• Work to complete:
Repeat exactly the lines below that lie between the line with "### API Endpoints" and the line with "Update any fields", counting both of those lines as part of the answer.

---*---

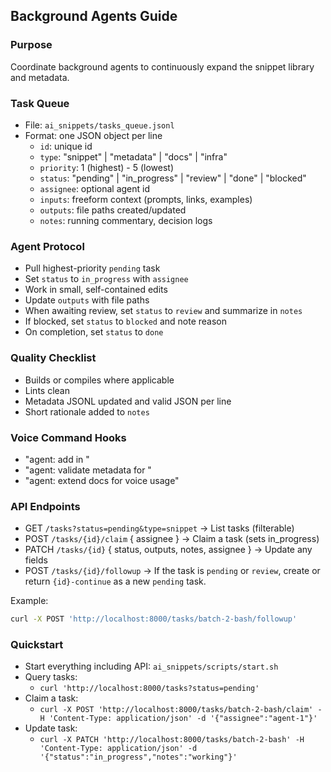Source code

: ## Background Agents Guide

### Purpose
Coordinate background agents to continuously expand the snippet library and metadata.

### Task Queue
- File: `ai_snippets/tasks_queue.jsonl`
- Format: one JSON object per line
  - `id`: unique id
  - `type`: "snippet" | "metadata" | "docs" | "infra"
  - `priority`: 1 (highest) - 5 (lowest)
  - `status`: "pending" | "in_progress" | "review" | "done" | "blocked"
  - `assignee`: optional agent id
  - `inputs`: freeform context (prompts, links, examples)
  - `outputs`: file paths created/updated
  - `notes`: running commentary, decision logs

### Agent Protocol
- Pull highest-priority `pending` task
- Set `status` to `in_progress` with `assignee`
- Work in small, self-contained edits
- Update `outputs` with file paths
- When awaiting review, set `status` to `review` and summarize in `notes`
- If blocked, set `status` to `blocked` and note reason
- On completion, set `status` to `done`

### Quality Checklist
- Builds or compiles where applicable
- Lints clean
- Metadata JSONL updated and valid JSON per line
- Short rationale added to `notes`

### Voice Command Hooks
- "agent: add <pattern> in <lang>"
- "agent: validate metadata for <id>"
- "agent: extend docs for voice usage"

### API Endpoints
- GET `/tasks?status=pending&type=snippet` → List tasks (filterable)
- POST `/tasks/{id}/claim` { assignee } → Claim a task (sets in_progress)
- PATCH `/tasks/{id}` { status, outputs, notes, assignee } → Update any fields
- POST `/tasks/{id}/followup` → If the task is `pending` or `review`, create or return `{id}-continue` as a new `pending` task.

Example:
```bash
curl -X POST 'http://localhost:8000/tasks/batch-2-bash/followup'
```

### Quickstart
- Start everything including API: `ai_snippets/scripts/start.sh`
- Query tasks:
  - `curl 'http://localhost:8000/tasks?status=pending'`
- Claim a task:
  - `curl -X POST 'http://localhost:8000/tasks/batch-2-bash/claim' -H 'Content-Type: application/json' -d '{"assignee":"agent-1"}'`
- Update task:
  - `curl -X PATCH 'http://localhost:8000/tasks/batch-2-bash' -H 'Content-Type: application/json' -d '{"status":"in_progress","notes":"working"}'`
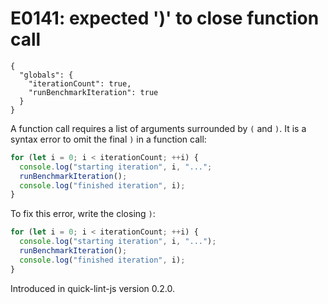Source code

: # E0141: expected ')' to close function call

```config-for-examples
{
  "globals": {
    "iterationCount": true,
    "runBenchmarkIteration": true
  }
}
```

A function call requires a list of arguments surrounded by `(` and `)`. It is a
syntax error to omit the final `)` in a function call:

```javascript
for (let i = 0; i < iterationCount; ++i) {
  console.log("starting iteration", i, "...";
  runBenchmarkIteration();
  console.log("finished iteration", i);
}
```

To fix this error, write the closing `)`:

```javascript
for (let i = 0; i < iterationCount; ++i) {
  console.log("starting iteration", i, "...");
  runBenchmarkIteration();
  console.log("finished iteration", i);
}
```

Introduced in quick-lint-js version 0.2.0.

---*---

• Your response:
### API Endpoints
- GET `/tasks?status=pending&type=snippet` → List tasks (filterable)
- POST `/tasks/{id}/claim` { assignee } → Claim a task (sets in_progress)
- PATCH `/tasks/{id}` { status, outputs, notes, assignee } → Update any fields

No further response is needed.